Medida abatir delitos en la Copa del Mundo de Brasil

RÍO DE JANEIRO, Brasil (EFE).- El Gobierno brasileño y la FIFA destinarán el 30 por ciento del millón de boletos que se venderán en el país para los ancianos, estudiantes, discapacitados e indígenas, anunció ayer el diputado oficialista Vicente Cándido.

“Eso ya fue decidido y lo vamos a escribir en el texto de la ley. Serán vendidos por separado y si hay más demanda que oferta serán entregados por sorteo”, apuntó el legislador, relator del Proyecto de Ley General de la Copa del Mundo.

Las entradas, según el congresista, se venderán a precios populares, entre 25 y 35 dólares, para beneficiar a las personas de esos grupos minoritarios con baja renta.

De acuerdo con Cándido, ese tipo de boletos no serán vendidos por la Internet, como la hará la FIFA con la mayoría de las entradas restantes para el evento.

Unos 25 mil boletos más, además de camisetas y balones, podrán ser canjeados por armas, en una iniciativa de desarme de la población que será respaldada por la entidad rectora del futbol en el mundo.

La venta de la boletas comenzará después de la publicación en el diario Oficial de la ley que regulará el Mundial y que fue objeto de discusiones en los últimos días, subrayó Cándido.
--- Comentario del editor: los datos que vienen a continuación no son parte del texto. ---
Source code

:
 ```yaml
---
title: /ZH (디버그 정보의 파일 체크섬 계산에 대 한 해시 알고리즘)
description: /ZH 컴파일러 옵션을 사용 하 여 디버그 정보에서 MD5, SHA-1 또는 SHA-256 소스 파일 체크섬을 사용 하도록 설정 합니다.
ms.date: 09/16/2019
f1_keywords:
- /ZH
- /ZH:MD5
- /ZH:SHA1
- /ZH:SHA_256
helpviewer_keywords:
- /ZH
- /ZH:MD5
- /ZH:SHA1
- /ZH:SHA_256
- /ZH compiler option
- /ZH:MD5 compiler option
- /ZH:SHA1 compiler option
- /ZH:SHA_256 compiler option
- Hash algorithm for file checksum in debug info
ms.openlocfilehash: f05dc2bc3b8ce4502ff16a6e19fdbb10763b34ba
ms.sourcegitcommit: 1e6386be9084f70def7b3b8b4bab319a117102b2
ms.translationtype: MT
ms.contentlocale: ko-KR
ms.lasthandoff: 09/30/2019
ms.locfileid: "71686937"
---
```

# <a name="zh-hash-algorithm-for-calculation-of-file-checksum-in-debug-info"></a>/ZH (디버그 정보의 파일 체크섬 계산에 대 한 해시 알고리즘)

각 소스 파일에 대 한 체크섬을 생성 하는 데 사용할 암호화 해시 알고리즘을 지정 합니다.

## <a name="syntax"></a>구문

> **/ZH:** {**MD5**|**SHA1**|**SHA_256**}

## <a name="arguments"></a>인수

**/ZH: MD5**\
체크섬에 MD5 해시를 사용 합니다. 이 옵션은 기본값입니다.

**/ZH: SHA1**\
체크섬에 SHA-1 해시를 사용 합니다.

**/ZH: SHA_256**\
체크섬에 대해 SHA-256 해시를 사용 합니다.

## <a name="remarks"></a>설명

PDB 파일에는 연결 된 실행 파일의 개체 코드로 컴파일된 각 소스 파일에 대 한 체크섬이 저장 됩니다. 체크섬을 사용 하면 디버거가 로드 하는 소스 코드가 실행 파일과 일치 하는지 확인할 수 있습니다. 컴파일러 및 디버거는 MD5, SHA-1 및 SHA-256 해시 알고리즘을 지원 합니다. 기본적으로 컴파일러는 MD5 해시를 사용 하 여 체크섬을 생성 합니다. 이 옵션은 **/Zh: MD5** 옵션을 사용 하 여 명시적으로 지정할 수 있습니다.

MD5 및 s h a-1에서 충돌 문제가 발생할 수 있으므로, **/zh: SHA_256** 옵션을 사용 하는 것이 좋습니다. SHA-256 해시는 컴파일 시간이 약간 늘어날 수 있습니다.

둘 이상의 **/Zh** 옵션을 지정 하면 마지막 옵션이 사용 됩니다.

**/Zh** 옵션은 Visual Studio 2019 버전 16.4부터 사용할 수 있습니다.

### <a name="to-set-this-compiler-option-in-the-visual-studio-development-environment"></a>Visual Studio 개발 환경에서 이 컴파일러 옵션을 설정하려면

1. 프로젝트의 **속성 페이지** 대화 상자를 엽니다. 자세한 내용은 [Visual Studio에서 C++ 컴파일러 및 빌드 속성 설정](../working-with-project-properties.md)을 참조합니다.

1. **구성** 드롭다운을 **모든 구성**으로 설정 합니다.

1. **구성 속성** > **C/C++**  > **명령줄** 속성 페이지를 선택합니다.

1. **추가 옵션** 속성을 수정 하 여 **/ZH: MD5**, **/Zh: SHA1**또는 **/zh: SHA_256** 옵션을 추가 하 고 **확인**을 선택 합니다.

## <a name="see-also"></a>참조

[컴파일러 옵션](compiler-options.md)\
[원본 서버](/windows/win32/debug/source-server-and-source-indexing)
El ex goleador y actual diputado Romário criticó a la FIFA por oponerse a la legislación existente, que prevé descuentos para estudiantes, discapacitados y ancianos en la compra de boletos para los espectáculos públicos.

Romario ha sido uno de los críticos más severos de la FIFA en cuanto a las imposiciones del organismo internacional para que se pueda efectuar la Copa del Mundo en tierras brasileñas.

Incluso, llegó a decir que la FIFA interfiere con la soberanía del país.

Romario tampoco está de acuerdo en que la FIFA venda cerveza en los partidos de la Copa del Mundo.